- **EXERCISE**: Set down the whole listing verbatim.

★ ★ ★ ★

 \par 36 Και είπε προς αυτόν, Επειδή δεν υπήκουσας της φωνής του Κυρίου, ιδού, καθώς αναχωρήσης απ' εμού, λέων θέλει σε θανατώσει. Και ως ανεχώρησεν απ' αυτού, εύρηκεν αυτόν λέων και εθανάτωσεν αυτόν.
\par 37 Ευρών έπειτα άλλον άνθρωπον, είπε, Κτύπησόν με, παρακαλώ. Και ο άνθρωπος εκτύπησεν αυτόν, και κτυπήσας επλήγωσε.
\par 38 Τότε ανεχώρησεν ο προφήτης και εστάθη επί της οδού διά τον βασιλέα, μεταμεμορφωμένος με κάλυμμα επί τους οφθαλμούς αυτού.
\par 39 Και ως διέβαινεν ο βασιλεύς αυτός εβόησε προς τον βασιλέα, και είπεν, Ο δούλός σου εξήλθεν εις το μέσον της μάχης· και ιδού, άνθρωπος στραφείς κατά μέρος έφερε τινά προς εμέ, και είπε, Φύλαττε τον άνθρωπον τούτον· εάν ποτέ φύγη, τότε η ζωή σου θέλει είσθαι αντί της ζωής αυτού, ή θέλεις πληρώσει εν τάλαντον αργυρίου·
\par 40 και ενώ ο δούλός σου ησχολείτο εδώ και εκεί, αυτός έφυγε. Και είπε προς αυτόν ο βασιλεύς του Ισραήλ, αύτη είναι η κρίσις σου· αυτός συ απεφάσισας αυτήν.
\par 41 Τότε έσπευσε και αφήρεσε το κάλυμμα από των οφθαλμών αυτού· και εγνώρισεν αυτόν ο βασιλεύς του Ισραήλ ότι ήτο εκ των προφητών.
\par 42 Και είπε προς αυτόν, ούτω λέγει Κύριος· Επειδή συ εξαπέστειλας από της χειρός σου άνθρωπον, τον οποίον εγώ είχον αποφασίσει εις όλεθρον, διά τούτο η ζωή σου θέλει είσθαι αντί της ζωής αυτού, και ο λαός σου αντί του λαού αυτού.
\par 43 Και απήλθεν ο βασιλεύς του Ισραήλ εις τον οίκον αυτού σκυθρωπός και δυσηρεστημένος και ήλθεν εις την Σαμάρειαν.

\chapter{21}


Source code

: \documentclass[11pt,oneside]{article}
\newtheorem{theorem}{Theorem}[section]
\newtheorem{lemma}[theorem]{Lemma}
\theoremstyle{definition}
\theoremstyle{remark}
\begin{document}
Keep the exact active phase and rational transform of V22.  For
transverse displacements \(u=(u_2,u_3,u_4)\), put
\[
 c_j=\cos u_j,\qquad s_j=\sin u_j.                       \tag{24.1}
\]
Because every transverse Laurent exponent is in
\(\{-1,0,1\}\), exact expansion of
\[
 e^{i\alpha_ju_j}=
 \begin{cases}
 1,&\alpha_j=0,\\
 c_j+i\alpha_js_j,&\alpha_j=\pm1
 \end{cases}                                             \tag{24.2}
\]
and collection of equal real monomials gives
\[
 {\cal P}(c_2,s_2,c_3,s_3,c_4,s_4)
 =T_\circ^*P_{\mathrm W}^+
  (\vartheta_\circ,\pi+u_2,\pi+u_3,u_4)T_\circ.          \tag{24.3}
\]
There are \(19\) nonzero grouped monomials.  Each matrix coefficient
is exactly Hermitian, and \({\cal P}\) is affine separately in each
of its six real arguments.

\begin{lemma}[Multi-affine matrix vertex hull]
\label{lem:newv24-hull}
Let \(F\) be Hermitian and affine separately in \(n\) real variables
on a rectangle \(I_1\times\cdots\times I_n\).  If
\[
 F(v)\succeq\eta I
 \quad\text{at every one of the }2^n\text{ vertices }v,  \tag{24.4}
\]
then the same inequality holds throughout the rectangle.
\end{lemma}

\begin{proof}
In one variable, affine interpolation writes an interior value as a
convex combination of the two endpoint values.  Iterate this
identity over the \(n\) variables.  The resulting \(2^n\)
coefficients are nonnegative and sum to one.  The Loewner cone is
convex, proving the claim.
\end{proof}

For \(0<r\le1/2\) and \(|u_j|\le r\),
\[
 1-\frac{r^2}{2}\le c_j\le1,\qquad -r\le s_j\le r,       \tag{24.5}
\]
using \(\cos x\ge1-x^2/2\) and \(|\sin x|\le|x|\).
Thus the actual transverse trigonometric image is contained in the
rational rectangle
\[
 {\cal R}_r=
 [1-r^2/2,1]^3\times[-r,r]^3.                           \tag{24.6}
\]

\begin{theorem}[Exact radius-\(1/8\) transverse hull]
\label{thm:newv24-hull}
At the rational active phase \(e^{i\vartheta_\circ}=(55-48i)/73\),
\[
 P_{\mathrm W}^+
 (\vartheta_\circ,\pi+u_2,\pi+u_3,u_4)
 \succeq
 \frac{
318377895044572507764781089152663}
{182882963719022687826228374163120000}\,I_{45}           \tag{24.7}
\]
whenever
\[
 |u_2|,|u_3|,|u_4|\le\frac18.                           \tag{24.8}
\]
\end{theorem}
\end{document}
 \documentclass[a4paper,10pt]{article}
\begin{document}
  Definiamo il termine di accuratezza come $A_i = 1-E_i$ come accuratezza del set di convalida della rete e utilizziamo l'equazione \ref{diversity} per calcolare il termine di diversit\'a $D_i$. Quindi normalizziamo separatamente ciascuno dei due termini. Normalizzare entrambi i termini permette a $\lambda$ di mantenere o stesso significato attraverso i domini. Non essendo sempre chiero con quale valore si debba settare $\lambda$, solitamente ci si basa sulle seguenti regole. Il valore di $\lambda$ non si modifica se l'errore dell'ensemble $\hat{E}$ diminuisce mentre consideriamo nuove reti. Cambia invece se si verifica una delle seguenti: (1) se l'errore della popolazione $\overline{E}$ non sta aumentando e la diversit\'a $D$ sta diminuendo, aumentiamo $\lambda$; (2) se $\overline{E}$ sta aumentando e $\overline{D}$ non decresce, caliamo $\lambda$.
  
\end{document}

★ ★ ★ ★

- **SOLUTION**:
 \par 36 Και είπε προς αυτόν, Επειδή δεν υπήκουσας της φωνής του Κυρίου, ιδού, καθώς αναχωρήσης απ' εμού, λέων θέλει σε θανατώσει. Και ως ανεχώρησεν απ' αυτού, εύρηκεν αυτόν λέων και εθανάτωσεν αυτόν.
\par 37 Ευρών έπειτα άλλον άνθρωπον, είπε, Κτύπησόν με, παρακαλώ. Και ο άνθρωπος εκτύπησεν αυτόν, και κτυπήσας επλήγωσε.
\par 38 Τότε ανεχώρησεν ο προφήτης και εστάθη επί της οδού διά τον βασιλέα, μεταμεμορφωμένος με κάλυμμα επί τους οφθαλμούς αυτού.
\par 39 Και ως διέβαινεν ο βασιλεύς αυτός εβόησε προς τον βασιλέα, και είπεν, Ο δούλός σου εξήλθεν εις το μέσον της μάχης· και ιδού, άνθρωπος στραφείς κατά μέρος έφερε τινά προς εμέ, και είπε, Φύλαττε τον άνθρωπον τούτον· εάν ποτέ φύγη, τότε η ζωή σου θέλει είσθαι αντί της ζωής αυτού, ή θέλεις πληρώσει εν τάλαντον αργυρίου·
\par 40 και ενώ ο δούλός σου ησχολείτο εδώ και εκεί, αυτός έφυγε. Και είπε προς αυτόν ο βασιλεύς του Ισραήλ, αύτη είναι η κρίσις σου· αυτός συ απεφάσισας αυτήν.
\par 41 Τότε έσπευσε και αφήρεσε το κάλυμμα από των οφθαλμών αυτού· και εγνώρισεν αυτόν ο βασιλεύς του Ισραήλ ότι ήτο εκ των προφητών.
\par 42 Και είπε προς αυτόν, ούτω λέγει Κύριος· Επειδή συ εξαπέστειλας από της χειρός σου άνθρωπον, τον οποίον εγώ είχον αποφασίσει εις όλεθρον, διά τούτο η ζωή σου θέλει είσθαι αντί της ζωής αυτού, και ο λαός σου αντί του λαού αυτού.
\par 43 Και απήλθεν ο βασιλεύς του Ισραήλ εις τον οίκον αυτού σκυθρωπός και δυσηρεστημένος και ήλθεν εις την Σαμάρειαν.

\chapter{21}


Source code

: \documentclass[11pt,oneside]{article}
\newtheorem{theorem}{Theorem}[section]
\newtheorem{lemma}[theorem]{Lemma}
\theoremstyle{definition}
\theoremstyle{remark}
\begin{document}
Keep the exact active phase and rational transform of V22.  For
transverse displacements \(u=(u_2,u_3,u_4)\), put
\[
 c_j=\cos u_j,\qquad s_j=\sin u_j.                       \tag{24.1}
\]
Because every transverse Laurent exponent is in
\(\{-1,0,1\}\), exact expansion of
\[
 e^{i\alpha_ju_j}=
 \begin{cases}
 1,&\alpha_j=0,\\
 c_j+i\alpha_js_j,&\alpha_j=\pm1
 \end{cases}                                             \tag{24.2}
\]
and collection of equal real monomials gives
\[
 {\cal P}(c_2,s_2,c_3,s_3,c_4,s_4)
 =T_\circ^*P_{\mathrm W}^+
  (\vartheta_\circ,\pi+u_2,\pi+u_3,u_4)T_\circ.          \tag{24.3}
\]
There are \(19\) nonzero grouped monomials.  Each matrix coefficient
is exactly Hermitian, and \({\cal P}\) is affine separately in each
of its six real arguments.

\begin{lemma}[Multi-affine matrix vertex hull]
\label{lem:newv24-hull}
Let \(F\) be Hermitian and affine separately in \(n\) real variables
on a rectangle \(I_1\times\cdots\times I_n\).  If
\[
 F(v)\succeq\eta I
 \quad\text{at every one of the }2^n\text{ vertices }v,  \tag{24.4}
\]
then the same inequality holds throughout the rectangle.
\end{lemma}

\begin{proof}
In one variable, affine interpolation writes an interior value as a
convex combination of the two endpoint values.  Iterate this
identity over the \(n\) variables.  The resulting \(2^n\)
coefficients are nonnegative and sum to one.  The Loewner cone is
convex, proving the claim.
\end{proof}

For \(0<r\le1/2\) and \(|u_j|\le r\),
\[
 1-\frac{r^2}{2}\le c_j\le1,\qquad -r\le s_j\le r,       \tag{24.5}
\]
using \(\cos x\ge1-x^2/2\) and \(|\sin x|\le|x|\).
Thus the actual transverse trigonometric image is contained in the
rational rectangle
\[
 {\cal R}_r=
 [1-r^2/2,1]^3\times[-r,r]^3.                           \tag{24.6}
\]

\begin{theorem}[Exact radius-\(1/8\) transverse hull]
\label{thm:newv24-hull}
At the rational active phase \(e^{i\vartheta_\circ}=(55-48i)/73\),
\[
 P_{\mathrm W}^+
 (\vartheta_\circ,\pi+u_2,\pi+u_3,u_4)
 \succeq
 \frac{
318377895044572507764781089152663}
{182882963719022687826228374163120000}\,I_{45}           \tag{24.7}
\]
whenever
\[
 |u_2|,|u_3|,|u_4|\le\frac18.                           \tag{24.8}
\]
\end{theorem}
\end{document}
 \documentclass[a4paper,10pt]{article}
\begin{document}
  Definiamo il termine di accuratezza come $A_i = 1-E_i$ come accuratezza del set di convalida della rete e utilizziamo l'equazione \ref{diversity} per calcolare il termine di diversit\'a $D_i$. Quindi normalizziamo separatamente ciascuno dei due termini. Normalizzare entrambi i termini permette a $\lambda$ di mantenere o stesso significato attraverso i domini. Non essendo sempre chiero con quale valore si debba settare $\lambda$, solitamente ci si basa sulle seguenti regole. Il valore di $\lambda$ non si modifica se l'errore dell'ensemble $\hat{E}$ diminuisce mentre consideriamo nuove reti. Cambia invece se si verifica una delle seguenti: (1) se l'errore della popolazione $\overline{E}$ non sta aumentando e la diversit\'a $D$ sta diminuendo, aumentiamo $\lambda$; (2) se $\overline{E}$ sta aumentando e $\overline{D}$ non decresce, caliamo $\lambda$.
  
\end{document}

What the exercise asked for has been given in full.